Construction and building payment platform ProjectPay has received a 100,000-pound grant to trial its payment system on a 20 million-pound project in London.
Construction and building payment platform ProjectPay has received a £100,000 grant to trial its payment system on a £20 million project in London.
The platform was founded by Louise Stewart, the former chair of Subcontractors WA, with an aim to minimise the occurrence of missed or delayed payments to tradesmen and subcontractors in construction project supply chains.
ProjectPay provides a commercial solution to streamlining payment for the construction industry, using smart technology and a proprietary cascading trust system to protect project funds for work completed by subcontractors and suppliers.
A cascading trust system requires head contractors to set aside progress payments intended for subcontractors engaged on a project in a separate account.

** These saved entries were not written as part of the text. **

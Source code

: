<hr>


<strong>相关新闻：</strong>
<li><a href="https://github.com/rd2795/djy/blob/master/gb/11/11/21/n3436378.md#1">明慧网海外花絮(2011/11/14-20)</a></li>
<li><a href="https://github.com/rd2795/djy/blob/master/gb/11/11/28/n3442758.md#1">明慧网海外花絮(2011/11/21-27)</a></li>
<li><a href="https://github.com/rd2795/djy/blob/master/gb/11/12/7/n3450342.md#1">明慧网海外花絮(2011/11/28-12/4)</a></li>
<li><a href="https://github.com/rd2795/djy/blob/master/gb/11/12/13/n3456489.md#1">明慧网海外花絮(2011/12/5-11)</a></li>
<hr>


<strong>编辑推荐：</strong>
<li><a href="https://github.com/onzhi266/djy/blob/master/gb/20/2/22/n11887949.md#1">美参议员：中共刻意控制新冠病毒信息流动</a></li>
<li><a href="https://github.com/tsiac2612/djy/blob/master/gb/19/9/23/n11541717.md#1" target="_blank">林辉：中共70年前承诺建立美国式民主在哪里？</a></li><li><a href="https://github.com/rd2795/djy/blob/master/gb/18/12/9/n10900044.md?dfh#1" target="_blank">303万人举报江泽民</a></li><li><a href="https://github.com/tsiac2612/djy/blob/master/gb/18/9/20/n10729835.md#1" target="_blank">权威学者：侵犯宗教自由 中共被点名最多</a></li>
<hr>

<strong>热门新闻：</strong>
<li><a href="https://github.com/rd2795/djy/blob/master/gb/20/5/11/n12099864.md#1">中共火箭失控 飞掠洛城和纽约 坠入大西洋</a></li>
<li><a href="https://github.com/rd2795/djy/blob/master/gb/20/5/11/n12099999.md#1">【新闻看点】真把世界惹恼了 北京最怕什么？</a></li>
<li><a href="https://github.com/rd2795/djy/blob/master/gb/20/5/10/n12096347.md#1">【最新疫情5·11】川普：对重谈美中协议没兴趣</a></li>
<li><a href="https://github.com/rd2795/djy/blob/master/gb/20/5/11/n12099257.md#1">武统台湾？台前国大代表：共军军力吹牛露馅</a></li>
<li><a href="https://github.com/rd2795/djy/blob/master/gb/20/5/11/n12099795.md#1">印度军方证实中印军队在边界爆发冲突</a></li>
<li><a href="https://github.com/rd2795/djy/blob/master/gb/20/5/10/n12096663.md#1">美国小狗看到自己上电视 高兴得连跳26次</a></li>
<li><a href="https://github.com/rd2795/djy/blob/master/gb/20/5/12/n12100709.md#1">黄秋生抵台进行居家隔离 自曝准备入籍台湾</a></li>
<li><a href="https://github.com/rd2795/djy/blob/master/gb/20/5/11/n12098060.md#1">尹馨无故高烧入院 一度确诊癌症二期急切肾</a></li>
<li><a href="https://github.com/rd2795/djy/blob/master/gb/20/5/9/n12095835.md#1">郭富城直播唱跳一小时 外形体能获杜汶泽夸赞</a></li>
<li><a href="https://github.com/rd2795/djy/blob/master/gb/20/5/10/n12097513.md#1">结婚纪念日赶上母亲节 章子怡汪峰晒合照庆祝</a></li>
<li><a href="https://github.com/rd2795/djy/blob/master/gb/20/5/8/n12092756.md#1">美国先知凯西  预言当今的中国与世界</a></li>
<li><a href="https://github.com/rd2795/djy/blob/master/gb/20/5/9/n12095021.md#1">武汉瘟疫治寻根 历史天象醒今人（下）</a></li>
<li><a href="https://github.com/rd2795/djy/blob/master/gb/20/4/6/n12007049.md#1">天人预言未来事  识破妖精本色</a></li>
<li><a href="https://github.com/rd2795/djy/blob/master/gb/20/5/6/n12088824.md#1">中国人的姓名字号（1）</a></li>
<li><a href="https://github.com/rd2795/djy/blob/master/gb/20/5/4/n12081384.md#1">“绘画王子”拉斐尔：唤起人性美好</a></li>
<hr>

Ms Stewart said ProjectPay had already been trialled on $12 million worth of projects here in Australia including construction at Curtin University and Hollywood Hospital.
The grant was awarded by Innovate UK, the nation’s public innovation agency, as part of the British government’s sustainable economic recovery plan, with the grant used to fund a six-month trial.
The trial is expected to commence at the end of November.
The grant follows the Western Australian government’s Building and Construction Industry (Security of Payment) Bill 2020, which aims to ensure timely payment for construction work, or supply-related goods and services.
Cascading statutory trusts were previously floated as an idea to better protect payments for subcontractors, however the Bill opted for mandatory trust retention schemes instead.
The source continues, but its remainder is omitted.